Ed è anche la storia di Jesus Christ Superstar, raccontata dall’ imponente produzione artistica di Massimo Romeo Piparo, tornata in scena il 6 aprile, un musical capace di rompere la fissità della narrazione ripetitiva, facendosi paradigma di eventi attuali, codificandone il senso.

È ciò che è accaduto sul palco del Sistina in una versione rinnovata che, nel narrare una storia di amore e oppressione, non poteva non aprire violentemente il sipario sull’orrore della guerra portando in scena una preghiera di pace tra Russia e Ucraina, la vittima flagellata a cui nessuno riserva il consolante seppur terribile riscatto di una croce.

Può un teatro provare a riparare?

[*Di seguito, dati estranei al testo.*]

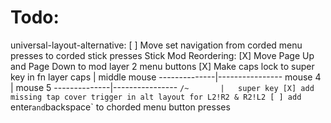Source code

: # Todo:
universal-layout-alternative:
    [ ] Move set navigation from corded menu presses to corded stick presses
    Stick Mod Reordering:
        [X] Move Page Up and Page Down to mod layer 2 menu buttons
        [X] Make caps lock to super key in fn layer 
            caps      |   middle mouse
        --------------|----------------
            mouse 4   |   mouse 5
        --------------|----------------
            `/~       |   super key
    [X] add missing tap cover trigger in alt layout for L2!R2 & R2!L2
    [ ] add `enter` and `backspace` to chorded menu button presses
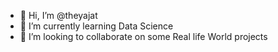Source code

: - 👋 Hi, I’m @theyajat
- 🌱 I’m currently learning Data Science
- 💞️ I’m looking to collaborate on some Real life World projects

<!---
theyajat/theyajat is a ✨ special ✨ repository because its `README.md` (this file) appears on your GitHub profile.
You can click the Preview link to take a look at your changes.
--->
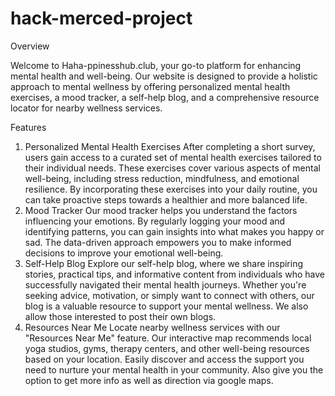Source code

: # hack-merced-project
Overview

Welcome to Haha-ppinesshub.club, your go-to platform for enhancing mental health and well-being. Our website is designed to provide a holistic approach to mental wellness by offering personalized mental health exercises, a mood tracker, a self-help blog, and a comprehensive resource locator for nearby wellness services.

Features
1. Personalized Mental Health Exercises
After completing a short survey, users gain access to a curated set of mental health exercises tailored to their individual needs. These exercises cover various aspects of mental well-being, including stress reduction, mindfulness, and emotional resilience. By incorporating these exercises into your daily routine, you can take proactive steps towards a healthier and more balanced life.
2. Mood Tracker
Our mood tracker helps you understand the factors influencing your emotions. By regularly logging your mood and identifying patterns, you can gain insights into what makes you happy or sad. The data-driven approach empowers you to make informed decisions to improve your emotional well-being.
3. Self-Help Blog
Explore our self-help blog, where we share inspiring stories, practical tips, and informative content from individuals who have successfully navigated their mental health journeys. Whether you're seeking advice, motivation, or simply want to connect with others, our blog is a valuable resource to support your mental wellness. We also allow those interested to post their own blogs.
4. Resources Near Me
Locate nearby wellness services with our "Resources Near Me" feature. Our interactive map recommends local yoga studios, gyms, therapy centers, and other well-being resources based on your location. Easily discover and access the support you need to nurture your mental health in your community. Also give you the option to get more info as well as direction via google maps.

Sì, altrimenti, di questi tempi, a cosa servirebbe narrare la storia di una Superstar ante litteram che rivendica quello che potrebbe sembrare un insensato “diritto” al sacrificio per la pace dei popoli?

Per i cristiani la croce è un segno di pace, ossimoro difficile da comprendere attraverso un’operazione logica ed è per questo che un musical che balla, usura in riff rock wave anni ’70 le corde delle chitarre, dove la musica, gli hippie e tutto il folk popolare Seventies si dimena in un equilibrio di grande talento artistico, un po’ urla e un po’ profana questo messaggio di dolore e amore rivelandone l’appassionata brutalità, nel tentativo rock di rendere omaggio ad un uomo che non si può comprendere nel suo disperato amore per il mondo e neppur dissacrare.

E allora Jesus Christ Superstar ne fa un’esaltazione, esalta il messaggio di Jesus, riabilitandolo in chiave hippie e contribuendo a riaffermare una storia iconica in tutto il mondo.

I riferimenti all’attualità tagliano trasversalmente l’opera: le 39 frustate di Gesù schioccano, in una piece interattiva, multimediale, immagini di martiri di ieri, di oggi, di domani, un coup de theatre metanarrativo che clamorosamente trascina lo spettatore in un altro teatro, quello reale, di guerra.

Il cast di ballerini effervescente, le sonorità flower power, il Giuda che si fa primo artefice del messaggio che ha tradito, cantando e ballando in un tripudio soul gospel, le voci ipnotiche della Maddalena, il mezzo soprano ucraina Sofiia Chaika, protagonista anche dell’omaggio alla sua terra e alla pace con la collega russa Anna Koshkina, esaltano una ricerca mai sopita di un Eden senza tempo a cui tutti vorremmo appartenere.

Questa inedita versione di uno dei musical più amati al mondo, alla fine sembra raccontarci una storia che a pensarci bene si ripete sempre: l’arroganza di un potere assoluto – sciovinista, ignaro che ci si possa amare solo accettando la diversità, l’indipendenza di giudizio, l’onestà intellettuale dell’altro, che sia un popolo, una nazione, una donna, un uomo.

E come in tutte le storie in cui poi la sopraffazione prende il sopravvento, l’atto di violenza è preceduto da una delirante escalation, una logorrea paranoide che lotta contro ciò che si ribella al suo sistema di pensiero finché, nell’impossibilità di annetterlo, gli dichiara guerra.

Così Caifa in un’orda di pensieri rabbiosi che ruotano sul rifiuto dell’indipendenza di pensiero di Gesù, decide inappellabilmente che: “Jesus must die, Jesus must die”, mentre Giuda sceglie di tradire il suo profeta, affascinato e spaventato a un tempo, dall’amore disarmante che questa figura emana.

Così uno zar scatena una guerra contro un Paese di cui non ammette diversità e indipendenza e che pure vuole tutto per sé, perché dice di amarlo, ma non può amarlo senza ucciderlo.